In the previous post, I talked about using self-service sign-up via user flows to onboard an external user. With self-service sign-up, you can integrate with custom REST endpoints to implement approval workflows and other business logic. I’ve learned of another way to onboard and manage a user’s access by using Entitlement Management, which has built-in rich approval workflow and access lifecycle so you don’t have to build additional APIs to implement an approval workflow.

What is Entitlement Management

Microsoft has a good description of what’s entitlement management:

Azure Active Directory (Azure AD) entitlement management is an identity governance feature that enables organizations to manage identity and access lifecycle at scale, by automating access request workflows, access assignments, reviews, and expiration.

Entitlement Management Overview

In this post, I discuss the following features under entitlement management: access packages, catalogs, and connected organizations.
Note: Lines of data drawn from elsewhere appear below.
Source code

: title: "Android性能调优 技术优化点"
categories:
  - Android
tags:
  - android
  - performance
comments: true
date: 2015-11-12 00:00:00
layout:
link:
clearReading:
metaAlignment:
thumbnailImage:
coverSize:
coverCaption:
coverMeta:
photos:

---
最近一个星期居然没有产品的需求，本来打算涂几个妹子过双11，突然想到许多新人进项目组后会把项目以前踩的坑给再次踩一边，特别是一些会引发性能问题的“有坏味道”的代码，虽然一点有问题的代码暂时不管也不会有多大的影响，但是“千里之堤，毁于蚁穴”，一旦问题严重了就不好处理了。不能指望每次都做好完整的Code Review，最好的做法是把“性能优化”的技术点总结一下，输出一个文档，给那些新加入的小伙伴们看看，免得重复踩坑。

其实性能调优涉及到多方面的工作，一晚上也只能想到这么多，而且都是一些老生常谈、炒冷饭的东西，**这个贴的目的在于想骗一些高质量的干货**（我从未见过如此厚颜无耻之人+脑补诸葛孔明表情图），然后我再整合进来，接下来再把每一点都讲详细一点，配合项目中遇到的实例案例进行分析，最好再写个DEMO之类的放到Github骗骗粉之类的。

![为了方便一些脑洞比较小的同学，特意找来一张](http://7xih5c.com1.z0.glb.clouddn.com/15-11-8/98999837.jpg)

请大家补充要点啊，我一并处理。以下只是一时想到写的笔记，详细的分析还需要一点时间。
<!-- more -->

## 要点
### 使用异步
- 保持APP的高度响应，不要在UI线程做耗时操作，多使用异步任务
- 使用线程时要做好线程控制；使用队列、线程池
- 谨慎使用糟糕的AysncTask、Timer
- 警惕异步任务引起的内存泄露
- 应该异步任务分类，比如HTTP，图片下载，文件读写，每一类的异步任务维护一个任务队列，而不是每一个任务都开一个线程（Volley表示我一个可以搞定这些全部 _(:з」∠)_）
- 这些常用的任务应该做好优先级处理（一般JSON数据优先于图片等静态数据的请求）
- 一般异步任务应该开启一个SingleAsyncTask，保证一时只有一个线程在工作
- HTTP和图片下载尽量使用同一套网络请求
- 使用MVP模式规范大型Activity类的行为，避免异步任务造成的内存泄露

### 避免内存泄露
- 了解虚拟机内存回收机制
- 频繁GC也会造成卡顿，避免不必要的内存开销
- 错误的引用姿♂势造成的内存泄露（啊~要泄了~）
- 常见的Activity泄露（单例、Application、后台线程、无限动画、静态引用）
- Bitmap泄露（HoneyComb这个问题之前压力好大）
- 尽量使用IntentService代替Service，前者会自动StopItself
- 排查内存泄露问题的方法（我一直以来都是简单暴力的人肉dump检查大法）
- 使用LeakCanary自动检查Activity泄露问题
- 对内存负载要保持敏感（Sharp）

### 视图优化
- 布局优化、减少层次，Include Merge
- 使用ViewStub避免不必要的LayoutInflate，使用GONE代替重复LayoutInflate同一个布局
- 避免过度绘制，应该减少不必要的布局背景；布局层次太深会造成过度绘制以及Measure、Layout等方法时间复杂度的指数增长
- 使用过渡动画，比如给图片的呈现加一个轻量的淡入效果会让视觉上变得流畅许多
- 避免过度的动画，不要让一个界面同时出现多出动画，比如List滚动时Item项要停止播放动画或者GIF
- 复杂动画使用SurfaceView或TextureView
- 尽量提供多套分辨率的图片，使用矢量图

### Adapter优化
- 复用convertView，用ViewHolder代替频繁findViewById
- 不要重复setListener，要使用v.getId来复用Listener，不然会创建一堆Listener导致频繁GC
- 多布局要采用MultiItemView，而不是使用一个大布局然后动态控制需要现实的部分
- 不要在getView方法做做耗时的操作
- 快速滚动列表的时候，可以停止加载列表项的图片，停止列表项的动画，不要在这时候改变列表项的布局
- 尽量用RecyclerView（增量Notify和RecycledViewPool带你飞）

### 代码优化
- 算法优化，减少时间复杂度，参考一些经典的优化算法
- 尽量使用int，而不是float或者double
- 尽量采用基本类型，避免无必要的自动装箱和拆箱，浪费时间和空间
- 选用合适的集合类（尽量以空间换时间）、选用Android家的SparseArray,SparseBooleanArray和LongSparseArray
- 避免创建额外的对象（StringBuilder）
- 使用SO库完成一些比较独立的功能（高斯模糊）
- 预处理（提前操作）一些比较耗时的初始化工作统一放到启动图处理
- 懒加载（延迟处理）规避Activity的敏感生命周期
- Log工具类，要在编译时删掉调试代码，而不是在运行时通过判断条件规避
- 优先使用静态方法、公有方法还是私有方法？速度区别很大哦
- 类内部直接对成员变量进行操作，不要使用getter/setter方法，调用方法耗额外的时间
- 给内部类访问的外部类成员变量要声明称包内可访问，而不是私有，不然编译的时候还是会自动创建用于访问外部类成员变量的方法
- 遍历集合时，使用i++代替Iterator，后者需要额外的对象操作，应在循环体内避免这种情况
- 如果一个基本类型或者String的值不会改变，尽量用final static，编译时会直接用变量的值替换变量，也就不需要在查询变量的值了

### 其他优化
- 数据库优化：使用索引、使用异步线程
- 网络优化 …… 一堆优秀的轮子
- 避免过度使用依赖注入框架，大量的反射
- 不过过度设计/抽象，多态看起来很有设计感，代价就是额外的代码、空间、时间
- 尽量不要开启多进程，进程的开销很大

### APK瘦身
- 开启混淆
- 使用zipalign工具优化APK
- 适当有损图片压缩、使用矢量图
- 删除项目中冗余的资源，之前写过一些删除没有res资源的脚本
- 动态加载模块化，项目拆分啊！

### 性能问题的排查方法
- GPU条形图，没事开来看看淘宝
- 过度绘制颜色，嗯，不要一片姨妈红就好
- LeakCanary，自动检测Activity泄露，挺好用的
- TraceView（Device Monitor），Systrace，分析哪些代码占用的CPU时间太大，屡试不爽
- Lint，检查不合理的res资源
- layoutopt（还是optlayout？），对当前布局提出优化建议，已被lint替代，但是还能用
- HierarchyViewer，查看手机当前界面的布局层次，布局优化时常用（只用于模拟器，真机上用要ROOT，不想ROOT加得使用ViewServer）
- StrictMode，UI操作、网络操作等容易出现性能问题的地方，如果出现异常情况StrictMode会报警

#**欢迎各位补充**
What is an access package?

Conceptually, an access package is a container of resources a user may need. The types of resources can be groups, applications or sharepoint sites. For example, suppose a user needs access to applications A, B, C and groups A, B C. Instead of assign the user each resource individually, you can package the resources into an access package and assign the user the whole package. If the user’s request to the access package is approved, azure ad shall deliver the package to the user. In this example, delivering the access means that azure ad will add the users to the groups A, B, C and apps A, B, C, all at once.

An access package belongs to a catalog, which is basically a way to group resources and access packages together. By default, azure provides the General catalog. You can create more catalogs as necessary. As an example, I created a catalog called Finance and added several applications and groups into the catalog.

Before you can create an access package, you’ll need either the Azure AD Premium P2 or the Enterprise Mobility + Security (EMS) E5 license.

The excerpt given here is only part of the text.